**Directions:** Check every line of the data below for "memory". Copy each one that has it.

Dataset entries
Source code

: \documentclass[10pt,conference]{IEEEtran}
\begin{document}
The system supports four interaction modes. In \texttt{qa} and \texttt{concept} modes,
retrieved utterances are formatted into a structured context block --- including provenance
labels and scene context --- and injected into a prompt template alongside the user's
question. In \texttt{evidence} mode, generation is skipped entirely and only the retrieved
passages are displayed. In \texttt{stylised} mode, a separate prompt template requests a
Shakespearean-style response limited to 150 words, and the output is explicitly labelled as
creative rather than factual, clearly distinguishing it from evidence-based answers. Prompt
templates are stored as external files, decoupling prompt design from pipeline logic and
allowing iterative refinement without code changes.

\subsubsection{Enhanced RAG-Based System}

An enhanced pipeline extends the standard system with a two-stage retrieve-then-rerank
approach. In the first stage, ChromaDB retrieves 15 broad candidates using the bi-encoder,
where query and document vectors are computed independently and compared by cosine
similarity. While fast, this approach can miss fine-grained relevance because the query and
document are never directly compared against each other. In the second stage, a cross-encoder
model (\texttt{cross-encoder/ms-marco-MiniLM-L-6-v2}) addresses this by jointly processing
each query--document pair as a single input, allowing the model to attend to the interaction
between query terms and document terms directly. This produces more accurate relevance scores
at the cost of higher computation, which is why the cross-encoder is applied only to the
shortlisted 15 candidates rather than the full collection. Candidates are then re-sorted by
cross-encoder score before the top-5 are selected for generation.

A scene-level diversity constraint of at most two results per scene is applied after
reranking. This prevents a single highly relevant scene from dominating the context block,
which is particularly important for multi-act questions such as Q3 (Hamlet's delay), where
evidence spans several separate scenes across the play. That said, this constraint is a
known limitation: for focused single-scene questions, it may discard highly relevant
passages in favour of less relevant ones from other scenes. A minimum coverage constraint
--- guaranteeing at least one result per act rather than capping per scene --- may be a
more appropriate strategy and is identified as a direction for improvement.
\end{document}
==
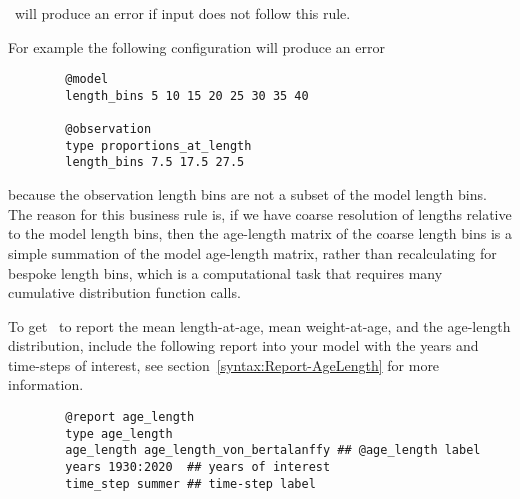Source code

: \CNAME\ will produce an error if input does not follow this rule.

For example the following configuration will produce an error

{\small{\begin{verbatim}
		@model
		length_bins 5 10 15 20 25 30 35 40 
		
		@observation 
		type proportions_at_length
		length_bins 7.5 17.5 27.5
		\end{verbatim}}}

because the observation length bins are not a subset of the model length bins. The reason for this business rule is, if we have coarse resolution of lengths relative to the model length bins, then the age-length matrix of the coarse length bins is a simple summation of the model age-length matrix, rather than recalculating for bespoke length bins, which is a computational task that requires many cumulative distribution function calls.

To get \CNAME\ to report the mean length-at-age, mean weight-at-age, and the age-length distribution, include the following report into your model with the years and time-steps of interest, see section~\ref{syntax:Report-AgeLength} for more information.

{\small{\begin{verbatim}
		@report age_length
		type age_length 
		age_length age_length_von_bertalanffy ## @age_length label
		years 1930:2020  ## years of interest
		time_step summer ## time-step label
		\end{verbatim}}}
* * *
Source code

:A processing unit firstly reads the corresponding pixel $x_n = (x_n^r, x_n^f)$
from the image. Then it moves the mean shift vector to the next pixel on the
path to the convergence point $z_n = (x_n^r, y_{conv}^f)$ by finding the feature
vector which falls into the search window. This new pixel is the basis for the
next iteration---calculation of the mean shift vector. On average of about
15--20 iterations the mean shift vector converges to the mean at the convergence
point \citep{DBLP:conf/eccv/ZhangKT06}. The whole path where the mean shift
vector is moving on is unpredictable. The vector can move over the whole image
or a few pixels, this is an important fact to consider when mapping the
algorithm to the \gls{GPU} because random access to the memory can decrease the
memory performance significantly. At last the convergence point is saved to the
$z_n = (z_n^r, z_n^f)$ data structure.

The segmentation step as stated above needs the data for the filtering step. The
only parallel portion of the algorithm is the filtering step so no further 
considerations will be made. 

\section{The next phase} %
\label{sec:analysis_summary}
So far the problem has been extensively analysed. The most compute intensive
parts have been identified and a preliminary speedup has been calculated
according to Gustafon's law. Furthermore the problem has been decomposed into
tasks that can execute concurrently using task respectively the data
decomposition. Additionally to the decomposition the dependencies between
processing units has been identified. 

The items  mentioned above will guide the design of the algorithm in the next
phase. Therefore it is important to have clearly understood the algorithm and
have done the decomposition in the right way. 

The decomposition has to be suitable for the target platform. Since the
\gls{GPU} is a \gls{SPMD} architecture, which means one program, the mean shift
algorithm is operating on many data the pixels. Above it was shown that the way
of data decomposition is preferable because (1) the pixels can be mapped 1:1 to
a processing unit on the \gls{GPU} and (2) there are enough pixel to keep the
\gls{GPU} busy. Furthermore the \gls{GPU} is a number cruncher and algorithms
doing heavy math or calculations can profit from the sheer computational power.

**Solved exercise:**
algorithm to the \gls{GPU} because random access to the memory can decrease the
memory performance significantly. At last the convergence point is saved to the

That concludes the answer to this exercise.